===== Data records =====

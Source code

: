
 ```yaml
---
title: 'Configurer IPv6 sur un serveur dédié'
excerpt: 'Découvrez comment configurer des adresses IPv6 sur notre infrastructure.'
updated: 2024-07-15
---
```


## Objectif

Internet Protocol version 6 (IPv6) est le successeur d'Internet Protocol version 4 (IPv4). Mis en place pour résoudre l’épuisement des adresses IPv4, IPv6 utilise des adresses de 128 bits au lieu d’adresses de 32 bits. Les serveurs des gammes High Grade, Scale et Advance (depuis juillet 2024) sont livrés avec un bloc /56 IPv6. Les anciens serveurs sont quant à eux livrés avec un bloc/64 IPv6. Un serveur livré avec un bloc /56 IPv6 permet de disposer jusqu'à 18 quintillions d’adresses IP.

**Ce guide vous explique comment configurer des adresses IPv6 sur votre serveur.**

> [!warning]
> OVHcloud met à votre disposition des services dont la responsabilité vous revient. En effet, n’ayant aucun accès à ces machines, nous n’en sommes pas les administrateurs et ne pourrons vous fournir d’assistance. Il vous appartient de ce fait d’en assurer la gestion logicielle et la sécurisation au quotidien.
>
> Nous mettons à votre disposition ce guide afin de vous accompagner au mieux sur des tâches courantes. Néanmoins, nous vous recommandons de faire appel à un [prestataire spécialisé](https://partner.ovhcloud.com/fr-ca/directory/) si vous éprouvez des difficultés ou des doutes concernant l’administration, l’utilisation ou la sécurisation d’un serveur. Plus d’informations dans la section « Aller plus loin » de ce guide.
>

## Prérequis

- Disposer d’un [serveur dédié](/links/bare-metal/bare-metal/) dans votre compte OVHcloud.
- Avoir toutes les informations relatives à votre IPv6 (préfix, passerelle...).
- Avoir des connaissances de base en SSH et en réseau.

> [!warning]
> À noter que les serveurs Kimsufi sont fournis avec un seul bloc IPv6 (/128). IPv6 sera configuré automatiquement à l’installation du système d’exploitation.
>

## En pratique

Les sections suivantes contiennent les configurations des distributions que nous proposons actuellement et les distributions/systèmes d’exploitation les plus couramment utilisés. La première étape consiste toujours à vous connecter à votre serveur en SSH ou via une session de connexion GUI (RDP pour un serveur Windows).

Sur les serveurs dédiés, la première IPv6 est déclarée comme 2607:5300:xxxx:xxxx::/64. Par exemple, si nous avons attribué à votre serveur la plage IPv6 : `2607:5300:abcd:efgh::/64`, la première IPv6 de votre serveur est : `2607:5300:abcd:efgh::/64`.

=====

● What you have to do: Transcribe the listing above exactly as shown.

● Exercise result:
Source code

:
 ```yaml
---
title: 'Configurer IPv6 sur un serveur dédié'
excerpt: 'Découvrez comment configurer des adresses IPv6 sur notre infrastructure.'
updated: 2024-07-15
---
```


## Objectif

Internet Protocol version 6 (IPv6) est le successeur d'Internet Protocol version 4 (IPv4). Mis en place pour résoudre l’épuisement des adresses IPv4, IPv6 utilise des adresses de 128 bits au lieu d’adresses de 32 bits. Les serveurs des gammes High Grade, Scale et Advance (depuis juillet 2024) sont livrés avec un bloc /56 IPv6. Les anciens serveurs sont quant à eux livrés avec un bloc/64 IPv6. Un serveur livré avec un bloc /56 IPv6 permet de disposer jusqu'à 18 quintillions d’adresses IP.

**Ce guide vous explique comment configurer des adresses IPv6 sur votre serveur.**

> [!warning]
> OVHcloud met à votre disposition des services dont la responsabilité vous revient. En effet, n’ayant aucun accès à ces machines, nous n’en sommes pas les administrateurs et ne pourrons vous fournir d’assistance. Il vous appartient de ce fait d’en assurer la gestion logicielle et la sécurisation au quotidien.
>
> Nous mettons à votre disposition ce guide afin de vous accompagner au mieux sur des tâches courantes. Néanmoins, nous vous recommandons de faire appel à un [prestataire spécialisé](https://partner.ovhcloud.com/fr-ca/directory/) si vous éprouvez des difficultés ou des doutes concernant l’administration, l’utilisation ou la sécurisation d’un serveur. Plus d’informations dans la section « Aller plus loin » de ce guide.
>

## Prérequis

- Disposer d’un [serveur dédié](/links/bare-metal/bare-metal/) dans votre compte OVHcloud.
- Avoir toutes les informations relatives à votre IPv6 (préfix, passerelle...).
- Avoir des connaissances de base en SSH et en réseau.

> [!warning]
> À noter que les serveurs Kimsufi sont fournis avec un seul bloc IPv6 (/128). IPv6 sera configuré automatiquement à l’installation du système d’exploitation.
>

## En pratique

Les sections suivantes contiennent les configurations des distributions que nous proposons actuellement et les distributions/systèmes d’exploitation les plus couramment utilisés. La première étape consiste toujours à vous connecter à votre serveur en SSH ou via une session de connexion GUI (RDP pour un serveur Windows).

Sur les serveurs dédiés, la première IPv6 est déclarée comme 2607:5300:xxxx:xxxx::/64. Par exemple, si nous avons attribué à votre serveur la plage IPv6 : `2607:5300:abcd:efgh::/64`, la première IPv6 de votre serveur est : `2607:5300:abcd:efgh::/64`.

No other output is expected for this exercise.